### ABOUT THIS TASK
Search the entries for the word "resources" and report each line that has it.

### DATA FOR REVIEW
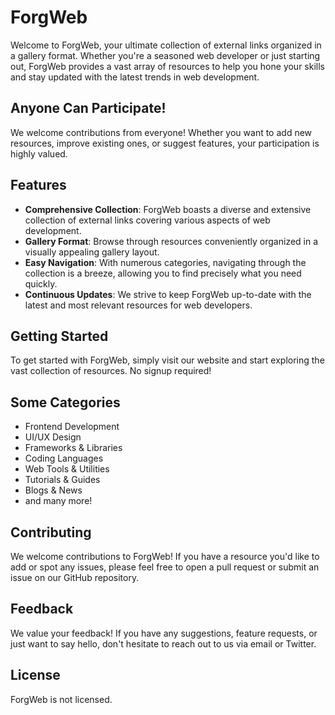 # ForgWeb

Welcome to ForgWeb, your ultimate collection of external links organized in a gallery format. Whether you're a seasoned web developer or just starting out, ForgWeb provides a vast array of resources to help you hone your skills and stay updated with the latest trends in web development.

## Anyone Can Participate!

We welcome contributions from everyone! Whether you want to add new resources, improve existing ones, or suggest features, your participation is highly valued.

## Features

- **Comprehensive Collection**: ForgWeb boasts a diverse and extensive collection of external links covering various aspects of web development.
- **Gallery Format**: Browse through resources conveniently organized in a visually appealing gallery layout.
- **Easy Navigation**: With numerous categories, navigating through the collection is a breeze, allowing you to find precisely what you need quickly.
- **Continuous Updates**: We strive to keep ForgWeb up-to-date with the latest and most relevant resources for web developers.

## Getting Started

To get started with ForgWeb, simply visit our website and start exploring the vast collection of resources. No signup required!

## Some Categories

- Frontend Development
- UI/UX Design
- Frameworks & Libraries
- Coding Languages
- Web Tools & Utilities
- Tutorials & Guides
- Blogs & News
- and many more!

## Contributing

We welcome contributions to ForgWeb! If you have a resource you'd like to add or spot any issues, please feel free to open a pull request or submit an issue on our GitHub repository.

## Feedback

We value your feedback! If you have any suggestions, feature requests, or just want to say hello, don't hesitate to reach out to us via email or Twitter.

## License

ForgWeb is not licensed.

### RESPONSE BOX
Welcome to ForgWeb, your ultimate collection of external links organized in a gallery format. Whether you're a seasoned web developer or just starting out, ForgWeb provides a vast array of resources to help you hone your skills and stay updated with the latest trends in web development.
We welcome contributions from everyone! Whether you want to add new resources, improve existing ones, or suggest features, your participation is highly valued.
- **Gallery Format**: Browse through resources conveniently organized in a visually appealing gallery layout.
- **Continuous Updates**: We strive to keep ForgWeb up-to-date with the latest and most relevant resources for web developers.
To get started with ForgWeb, simply visit our website and start exploring the vast collection of resources. No signup required!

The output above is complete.